Une troisième solution consisterait à créer un vaccin qui induise une réaction à plusieurs protéines S, celles des variants Alpha, Beta, Delta et Omicron, par exemple. « C’est techniquement possible, les chercheurs de Moderna ont d’ailleurs annoncé qu’ils travaillent sur un vaccin avec plusieurs Spike. Cela pourrait passer par une dose plus forte, d’autant que Moderna a indiqué que leur dose booste à 100 Mg permet d’obtenir une réponse plus élevée », note la professeur.
* »Pas de vaccin Omicron avant, au moins, le troisième trimestre 2022″
Les entreprises Pfizer et Moderna, qui utilisent toutes les deux la technologie ARN qui permet théoriquement d’adapter rapidement la formule d’un vaccin, ont également annoncé qu’elles travaillaient sur un ‘vaccin Omicron’… Sauf qu’elles avaient déclaré la même chose pour Delta. Or ce vaccin n’a jamais vu le jour. « Nous n’en avons pas eu besoin car l’impact de ce variant sur l’immunité, bien que réel, n’a pas été jugé suffisant pour justifier un changement de formule. Mais aujourd’hui, la question peut se poser avec Omicron, même si cela dépendra des données concernant l’efficacité de l’immunité conférée par la troisième dose et sa persistance, poursuit l’infectiologue. Quoi qu’il en soit, il faut environ trois mois à Pfizer et Moderna pour élaborer une nouvelle formule. Ensuite, les autorités de santé doivent l’approuver, or nous ne savons pas si elles demanderont d’effectuer de nouveaux essais cliniques prouvant l’efficacité et la tolérance du vaccin – ce qui ajouterait plusieurs mois à ce processus -, ou non, ce qui sera probablement décidé en fonction de la gravité de la crise sanitaire. Et ensuite, il faudra encore produire suffisamment de doses pour tout le monde… En tout état de cause, il ne faut pas s’attendre à voir un vaccin Omicron avant, au moins, le deuxième trimestre 2022. »

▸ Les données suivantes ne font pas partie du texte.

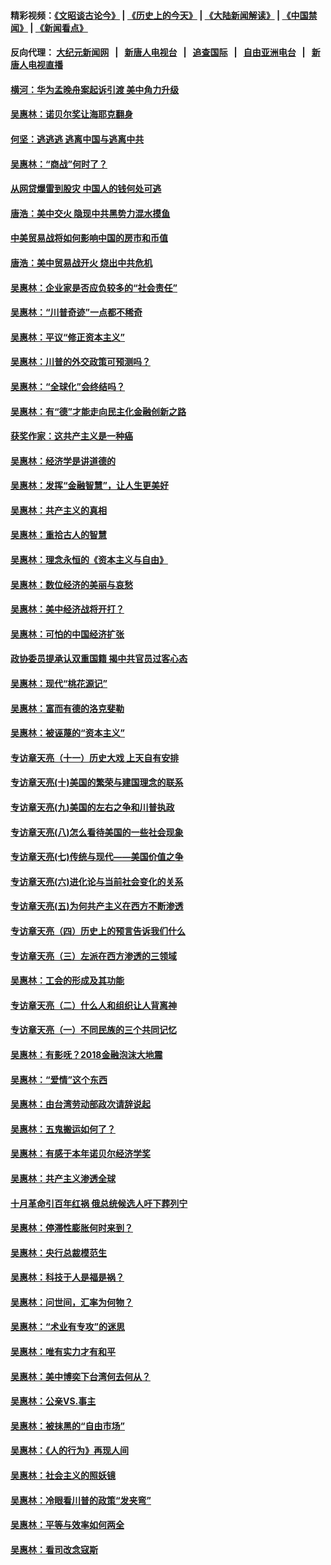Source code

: #### 精彩视频：[《文昭谈古论今》](http://107.191.53.159/wenzhao) | [《历史上的今天》](http://107.191.53.159/today-in-history) | [《大陆新闻解读》](http://107.191.53.159/ntdtv-comedy) | [《中国禁闻》](http://107.191.53.159/ntdtv-news) | [《新闻看点》](http://107.191.53.159/news-insight) 

 #### 反向代理： [大纪元新闻网](http://107.191.53.159:10080/) &nbsp;&nbsp;|&nbsp;&nbsp; [新唐人电视台](http://107.191.53.159:8000/) &nbsp;&nbsp;|&nbsp;&nbsp; [追查国际](http://107.191.53.159:10010/) &nbsp;&nbsp;|&nbsp;&nbsp; [自由亚洲电台](http://107.191.53.159:9800/) &nbsp;&nbsp;|&nbsp;&nbsp; [新唐人电视直播](http://107.191.53.159/) 

#### [横河：华为孟晚舟案起诉引渡 美中角力升级](../pages/nsc423/n11027230.md?t=02171837) 

#### [吴惠林：诺贝尔奖让海耶克翻身](../pages/nsc423/n10890049.md?t=02171837) 

#### [何坚：逃逃逃 逃离中国与逃离中共](../pages/nsc423/n10592891.md?t=02171837) 

#### [吴惠林：“商战”何时了？](../pages/nsc423/n10573558.md?t=02171837) 

#### [从网贷爆雷到股灾 中国人的钱何处可逃](../pages/nsc423/n10572800.md?t=02171837) 

#### [唐浩：美中交火 隐现中共黑势力混水摸鱼](../pages/nsc423/n10544040.md?t=02171837) 

#### [中美贸易战将如何影响中国的房市和币值](../pages/nsc423/n10543697.md?t=02171837) 

#### [唐浩：美中贸易战开火 烧出中共危机](../pages/nsc423/n10540126.md?t=02171837) 

#### [吴惠林：企业家是否应负较多的“社会责任”](../pages/nsc423/n10535022.md?t=02171837) 

#### [吴惠林：“川普奇迹”一点都不稀奇](../pages/nsc423/n10512808.md?t=02171837) 

#### [吴惠林：平议“修正资本主义”](../pages/nsc423/n10495724.md?t=02171837) 

#### [吴惠林：川普的外交政策可预测吗？](../pages/nsc423/n10462387.md?t=02171837) 

#### [吴惠林：“全球化”会终结吗？](../pages/nsc423/n10452838.md?t=02171837) 

#### [吴惠林：有“德”才能走向民主化金融创新之路](../pages/nsc423/n10432292.md?t=02171837) 

#### [获奖作家：这共产主义是一种癌](../pages/nsc423/n10431541.md?t=02171837) 

#### [吴惠林：经济学是讲道德的](../pages/nsc423/n10398014.md?t=02171837) 

#### [吴惠林：发挥“金融智慧”，让人生更美好](../pages/nsc423/n10375019.md?t=02171837) 

#### [吴惠林：共产主义的真相](../pages/nsc423/n10351394.md?t=02171837) 

#### [吴惠林：重拾古人的智慧](../pages/nsc423/n10337691.md?t=02171837) 

#### [吴惠林：理念永恒的《资本主义与自由》](../pages/nsc423/n10316274.md?t=02171837) 

#### [吴惠林：数位经济的美丽与哀愁](../pages/nsc423/n10292946.md?t=02171837) 

#### [吴惠林：美中经济战将开打？](../pages/nsc423/n10258825.md?t=02171837) 

#### [吴惠林：可怕的中国经济扩张](../pages/nsc423/n10219147.md?t=02171837) 

#### [政协委员提承认双重国籍 揭中共官员过客心态](../pages/nsc423/n10208809.md?t=02171837) 

#### [吴惠林：现代“桃花源记”](../pages/nsc423/n10185234.md?t=02171837) 

#### [吴惠林：富而有德的洛克斐勒](../pages/nsc423/n10142264.md?t=02171837) 

#### [吴惠林：被诬蔑的“资本主义”](../pages/nsc423/n10124816.md?t=02171837) 

#### [专访章天亮（十一）历史大戏 上天自有安排](../pages/nsc423/n10094905.md?t=02171837) 

#### [专访章天亮(十)美国的繁荣与建国理念的联系](../pages/nsc423/n10094899.md?t=02171837) 

#### [专访章天亮(九)美国的左右之争和川普执政](../pages/nsc423/n10094889.md?t=02171837) 

#### [专访章天亮(八)怎么看待美国的一些社会现象](../pages/nsc423/n10094857.md?t=02171837) 

#### [专访章天亮(七)传统与现代——美国价值之争](../pages/nsc423/n10093140.md?t=02171837) 

#### [专访章天亮(六)进化论与当前社会变化的关系](../pages/nsc423/n10092036.md?t=02171837) 

#### [专访章天亮(五)为何共产主义在西方不断渗透](../pages/nsc423/n10083620.md?t=02171837) 

#### [专访章天亮（四）历史上的预言告诉我们什么](../pages/nsc423/n10083606.md?t=02171837) 

#### [专访章天亮（三）左派在西方渗透的三领域](../pages/nsc423/n10081115.md?t=02171837) 

#### [吴惠林：工会的形成及其功能](../pages/nsc423/n10080633.md?t=02171837) 

#### [专访章天亮（二）什么人和组织让人背离神](../pages/nsc423/n10076637.md?t=02171837) 

#### [专访章天亮（一）不同民族的三个共同记忆](../pages/nsc423/n10074188.md?t=02171837) 

#### [吴惠林：有影呒？2018金融泡沫大地震](../pages/nsc423/n10040534.md?t=02171837) 

#### [吴惠林：“爱情”这个东西](../pages/nsc423/n10019423.md?t=02171837) 

#### [吴惠林：由台湾劳动部政次请辞说起](../pages/nsc423/n9979679.md?t=02171837) 

#### [吴惠林：五鬼搬运如何了？](../pages/nsc423/n9925338.md?t=02171837) 

#### [吴惠林：有感于本年诺贝尔经济学奖](../pages/nsc423/n9871883.md?t=02171837) 

#### [吴惠林：共产主义渗透全球](../pages/nsc423/n9812748.md?t=02171837) 

#### [十月革命引百年红祸 俄总统候选人吁下葬列宁](../pages/nsc423/n9810182.md?t=02171837) 

#### [吴惠林：停滞性膨胀何时来到？](../pages/nsc423/n9764136.md?t=02171837) 

#### [吴惠林：央行总裁模范生](../pages/nsc423/n9728134.md?t=02171837) 

#### [吴惠林：科技于人是福是祸？](../pages/nsc423/n9672982.md?t=02171837) 

#### [吴惠林：问世间，汇率为何物？](../pages/nsc423/n9621788.md?t=02171837) 

#### [吴惠林：“术业有专攻”的迷思](../pages/nsc423/n9580363.md?t=02171837) 

#### [吴惠林：唯有实力才有和平](../pages/nsc423/n9529599.md?t=02171837) 

#### [吴惠林：美中博奕下台湾何去何从？](../pages/nsc423/n9483598.md?t=02171837) 

#### [吴惠林：公亲VS.事主](../pages/nsc423/n9425637.md?t=02171837) 

#### [吴惠林：被抹黑的“自由市场”](../pages/nsc423/n9351545.md?t=02171837) 

#### [吴惠林：《人的行为》再现人间](../pages/nsc423/n9296339.md?t=02171837) 

#### [吴惠林：社会主义的照妖镜](../pages/nsc423/n9243460.md?t=02171837) 

#### [吴惠林：冷眼看川普的政策“发夹弯”](../pages/nsc423/n9120684.md?t=02171837) 

#### [吴惠林：平等与效率如何两全](../pages/nsc423/n9075430.md?t=02171837) 

#### [吴惠林：看司改念寇斯](../pages/nsc423/n9024915.md?t=02171837) 

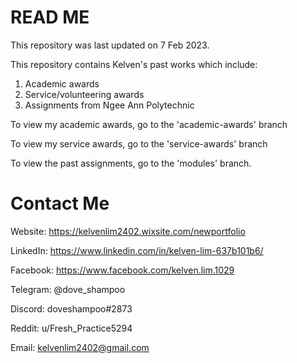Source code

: # READ ME

This repository was last updated on 7 Feb 2023.

This repository contains Kelven's past works which include:

1. Academic awards
2. Service/volunteering awards
3. Assignments from Ngee Ann Polytechnic

To view my academic awards, go to the 'academic-awards' branch

To view my service awards, go to the 'service-awards' branch

To view the past assignments, go to the 'modules' branch.

# Contact Me

Website: https://kelvenlim2402.wixsite.com/newportfolio

LinkedIn: https://www.linkedin.com/in/kelven-lim-637b101b6/

Facebook: https://www.facebook.com/kelven.lim.1029

Telegram: @dove_shampoo

Discord: doveshampoo#2873

Reddit: u/Fresh_Practice5294

Email: kelvenlim2402@gmail.com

Si elle sera déterminante, la gravité des symptômes provoqués par Omicron reste encore mal connue. De récentes estimations venues du Royaume-Uni suggèrent que la dose booster pourrait conférer une protection allant jusqu’à 85 ou 90% contre les formes graves. L’Imperial College of London a de son côté publié la première étude d’importance sur la sévérité d’Omicron. Selon ces travaux, il serait entre 15 et 40% moins virulent que Delta, ce qui conduirait – en pourcentage – à une réduction du nombre d’hospitalisation et de leur durée, et probablement une réduction du nombre d’admission en soins intensifs et de décès. « Les premières données sont plutôt en faveur d’un variant moins grave, mais nous ne savons pas si cette baisse est liée au fait que ce virus circule, pour le moment, essentiellement dans des populations plus jeunes qui sont donc moins à risque, ou si c’est parce qu’il se confronte à des populations déjà vaccinées ou infectées, et donc partiellement protégées, ou encore si c’est parce que le variant provoque, en lui-même, des infections moins graves », prévient Odile Launay.
En effet, les mutations sur la protéine S d’Omicron permettent de contourner en partie nos défenses immunitaires, mais elles impactent aussi la capacité du virus à infecter certaines cellules. Autrement dit, ce variant pourrait être moins enclin à infecter nos cellules pulmonaires et leur préférer les cellules des sphères respiratoires hautes, soit la sphère oto-rhino-laryngologie (nez, gorge, bouche, larynx, trachée). Il provoquerait, ainsi, moins de formes graves. S’il ne s’agit que d’une hypothèse à ce stade, cela fournirait une explication physiopathologique à la baisse de gravité d’Omicron qui apporterait, pour une fois, en une bonne nouvelle.